_Work order_
Exactly as they appear, set down all of the records.

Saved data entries
_ _ _

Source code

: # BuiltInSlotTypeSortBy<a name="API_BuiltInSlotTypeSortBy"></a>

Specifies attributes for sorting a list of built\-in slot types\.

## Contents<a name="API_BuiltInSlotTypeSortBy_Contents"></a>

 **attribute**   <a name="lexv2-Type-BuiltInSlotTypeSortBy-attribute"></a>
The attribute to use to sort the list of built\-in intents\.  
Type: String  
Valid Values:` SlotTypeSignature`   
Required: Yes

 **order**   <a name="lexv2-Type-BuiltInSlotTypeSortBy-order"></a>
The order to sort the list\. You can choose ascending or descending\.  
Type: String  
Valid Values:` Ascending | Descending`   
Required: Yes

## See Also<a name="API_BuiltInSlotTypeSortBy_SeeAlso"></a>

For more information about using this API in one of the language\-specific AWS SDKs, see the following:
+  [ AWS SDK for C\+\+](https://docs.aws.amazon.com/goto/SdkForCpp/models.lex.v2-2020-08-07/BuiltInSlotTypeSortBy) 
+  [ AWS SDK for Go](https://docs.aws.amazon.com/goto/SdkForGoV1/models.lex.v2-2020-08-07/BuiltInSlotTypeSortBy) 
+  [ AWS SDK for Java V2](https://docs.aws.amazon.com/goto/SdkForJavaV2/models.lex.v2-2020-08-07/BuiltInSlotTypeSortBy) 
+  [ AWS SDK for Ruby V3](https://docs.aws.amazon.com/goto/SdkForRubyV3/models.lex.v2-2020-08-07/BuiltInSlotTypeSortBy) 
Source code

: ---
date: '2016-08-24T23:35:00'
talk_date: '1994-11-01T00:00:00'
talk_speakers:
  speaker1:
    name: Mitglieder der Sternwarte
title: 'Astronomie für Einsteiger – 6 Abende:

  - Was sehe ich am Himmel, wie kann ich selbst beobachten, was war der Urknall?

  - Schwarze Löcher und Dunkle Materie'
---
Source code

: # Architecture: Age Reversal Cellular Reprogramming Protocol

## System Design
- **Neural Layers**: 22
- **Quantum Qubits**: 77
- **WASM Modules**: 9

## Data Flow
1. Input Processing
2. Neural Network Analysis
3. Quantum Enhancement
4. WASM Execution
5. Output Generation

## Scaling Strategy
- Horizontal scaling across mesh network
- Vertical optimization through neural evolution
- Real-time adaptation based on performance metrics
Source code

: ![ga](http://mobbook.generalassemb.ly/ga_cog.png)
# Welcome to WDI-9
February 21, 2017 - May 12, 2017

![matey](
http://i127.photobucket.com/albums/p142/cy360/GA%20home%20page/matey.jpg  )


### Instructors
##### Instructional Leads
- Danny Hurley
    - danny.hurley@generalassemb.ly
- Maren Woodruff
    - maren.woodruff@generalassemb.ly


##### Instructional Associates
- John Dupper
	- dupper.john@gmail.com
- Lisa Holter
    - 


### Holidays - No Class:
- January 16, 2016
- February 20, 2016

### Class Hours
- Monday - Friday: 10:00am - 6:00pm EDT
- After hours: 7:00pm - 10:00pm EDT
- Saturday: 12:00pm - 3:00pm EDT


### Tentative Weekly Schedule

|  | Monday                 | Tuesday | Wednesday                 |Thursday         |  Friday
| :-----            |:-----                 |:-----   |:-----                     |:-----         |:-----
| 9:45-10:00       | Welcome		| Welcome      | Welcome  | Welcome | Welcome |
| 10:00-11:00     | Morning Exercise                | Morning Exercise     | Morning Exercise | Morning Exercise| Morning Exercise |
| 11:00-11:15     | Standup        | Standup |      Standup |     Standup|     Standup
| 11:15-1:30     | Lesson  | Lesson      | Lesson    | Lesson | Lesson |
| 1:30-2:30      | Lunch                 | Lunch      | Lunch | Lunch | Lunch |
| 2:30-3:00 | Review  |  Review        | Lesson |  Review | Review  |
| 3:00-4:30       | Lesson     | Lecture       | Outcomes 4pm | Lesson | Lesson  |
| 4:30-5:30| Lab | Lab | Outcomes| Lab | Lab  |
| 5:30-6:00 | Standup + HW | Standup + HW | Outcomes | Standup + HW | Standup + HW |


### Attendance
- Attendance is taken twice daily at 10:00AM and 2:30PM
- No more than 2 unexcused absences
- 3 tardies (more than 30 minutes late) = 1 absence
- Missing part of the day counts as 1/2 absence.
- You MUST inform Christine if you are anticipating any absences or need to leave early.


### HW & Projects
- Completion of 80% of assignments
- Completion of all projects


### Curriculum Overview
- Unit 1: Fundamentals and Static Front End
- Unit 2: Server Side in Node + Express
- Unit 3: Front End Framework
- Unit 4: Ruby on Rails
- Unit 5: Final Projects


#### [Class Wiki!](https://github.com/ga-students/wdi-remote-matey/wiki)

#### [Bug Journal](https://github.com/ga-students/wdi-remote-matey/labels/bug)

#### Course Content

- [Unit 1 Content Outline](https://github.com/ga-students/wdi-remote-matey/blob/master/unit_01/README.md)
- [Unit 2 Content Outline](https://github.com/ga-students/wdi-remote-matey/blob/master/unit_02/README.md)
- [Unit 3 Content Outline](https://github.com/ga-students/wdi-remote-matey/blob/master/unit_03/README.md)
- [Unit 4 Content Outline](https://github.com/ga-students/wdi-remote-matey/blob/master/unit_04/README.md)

_ _ _

_Response to the exercise_
Source code

: # BuiltInSlotTypeSortBy<a name="API_BuiltInSlotTypeSortBy"></a>

Specifies attributes for sorting a list of built\-in slot types\.

## Contents<a name="API_BuiltInSlotTypeSortBy_Contents"></a>

 **attribute**   <a name="lexv2-Type-BuiltInSlotTypeSortBy-attribute"></a>
The attribute to use to sort the list of built\-in intents\.  
Type: String  
Valid Values:` SlotTypeSignature`   
Required: Yes

 **order**   <a name="lexv2-Type-BuiltInSlotTypeSortBy-order"></a>
The order to sort the list\. You can choose ascending or descending\.  
Type: String  
Valid Values:` Ascending | Descending`   
Required: Yes

## See Also<a name="API_BuiltInSlotTypeSortBy_SeeAlso"></a>

For more information about using this API in one of the language\-specific AWS SDKs, see the following:
+  [ AWS SDK for C\+\+](https://docs.aws.amazon.com/goto/SdkForCpp/models.lex.v2-2020-08-07/BuiltInSlotTypeSortBy) 
+  [ AWS SDK for Go](https://docs.aws.amazon.com/goto/SdkForGoV1/models.lex.v2-2020-08-07/BuiltInSlotTypeSortBy) 
+  [ AWS SDK for Java V2](https://docs.aws.amazon.com/goto/SdkForJavaV2/models.lex.v2-2020-08-07/BuiltInSlotTypeSortBy) 
+  [ AWS SDK for Ruby V3](https://docs.aws.amazon.com/goto/SdkForRubyV3/models.lex.v2-2020-08-07/BuiltInSlotTypeSortBy) 
Source code

: ---
date: '2016-08-24T23:35:00'
talk_date: '1994-11-01T00:00:00'
talk_speakers:
  speaker1:
    name: Mitglieder der Sternwarte
title: 'Astronomie für Einsteiger – 6 Abende:

  - Was sehe ich am Himmel, wie kann ich selbst beobachten, was war der Urknall?

  - Schwarze Löcher und Dunkle Materie'
---
Source code

: # Architecture: Age Reversal Cellular Reprogramming Protocol

## System Design
- **Neural Layers**: 22
- **Quantum Qubits**: 77
- **WASM Modules**: 9

## Data Flow
1. Input Processing
2. Neural Network Analysis
3. Quantum Enhancement
4. WASM Execution
5. Output Generation

## Scaling Strategy
- Horizontal scaling across mesh network
- Vertical optimization through neural evolution
- Real-time adaptation based on performance metrics
Source code

: ![ga](http://mobbook.generalassemb.ly/ga_cog.png)
# Welcome to WDI-9
February 21, 2017 - May 12, 2017

![matey](
http://i127.photobucket.com/albums/p142/cy360/GA%20home%20page/matey.jpg  )


### Instructors
##### Instructional Leads
- Danny Hurley
    - danny.hurley@generalassemb.ly
- Maren Woodruff
    - maren.woodruff@generalassemb.ly


##### Instructional Associates
- John Dupper
	- dupper.john@gmail.com
- Lisa Holter
    - 


### Holidays - No Class:
- January 16, 2016
- February 20, 2016

### Class Hours
- Monday - Friday: 10:00am - 6:00pm EDT
- After hours: 7:00pm - 10:00pm EDT
- Saturday: 12:00pm - 3:00pm EDT


### Tentative Weekly Schedule

|  | Monday                 | Tuesday | Wednesday                 |Thursday         |  Friday
| :-----            |:-----                 |:-----   |:-----                     |:-----         |:-----
| 9:45-10:00       | Welcome		| Welcome      | Welcome  | Welcome | Welcome |
| 10:00-11:00     | Morning Exercise                | Morning Exercise     | Morning Exercise | Morning Exercise| Morning Exercise |
| 11:00-11:15     | Standup        | Standup |      Standup |     Standup|     Standup
| 11:15-1:30     | Lesson  | Lesson      | Lesson    | Lesson | Lesson |
| 1:30-2:30      | Lunch                 | Lunch      | Lunch | Lunch | Lunch |
| 2:30-3:00 | Review  |  Review        | Lesson |  Review | Review  |
| 3:00-4:30       | Lesson     | Lecture       | Outcomes 4pm | Lesson | Lesson  |
| 4:30-5:30| Lab | Lab | Outcomes| Lab | Lab  |
| 5:30-6:00 | Standup + HW | Standup + HW | Outcomes | Standup + HW | Standup + HW |


### Attendance
- Attendance is taken twice daily at 10:00AM and 2:30PM
- No more than 2 unexcused absences
- 3 tardies (more than 30 minutes late) = 1 absence
- Missing part of the day counts as 1/2 absence.
- You MUST inform Christine if you are anticipating any absences or need to leave early.


### HW & Projects
- Completion of 80% of assignments
- Completion of all projects


### Curriculum Overview
- Unit 1: Fundamentals and Static Front End
- Unit 2: Server Side in Node + Express
- Unit 3: Front End Framework
- Unit 4: Ruby on Rails
- Unit 5: Final Projects


#### [Class Wiki!](https://github.com/ga-students/wdi-remote-matey/wiki)

#### [Bug Journal](https://github.com/ga-students/wdi-remote-matey/labels/bug)

#### Course Content

- [Unit 1 Content Outline](https://github.com/ga-students/wdi-remote-matey/blob/master/unit_01/README.md)
- [Unit 2 Content Outline](https://github.com/ga-students/wdi-remote-matey/blob/master/unit_02/README.md)
- [Unit 3 Content Outline](https://github.com/ga-students/wdi-remote-matey/blob/master/unit_03/README.md)
- [Unit 4 Content Outline](https://github.com/ga-students/wdi-remote-matey/blob/master/unit_04/README.md)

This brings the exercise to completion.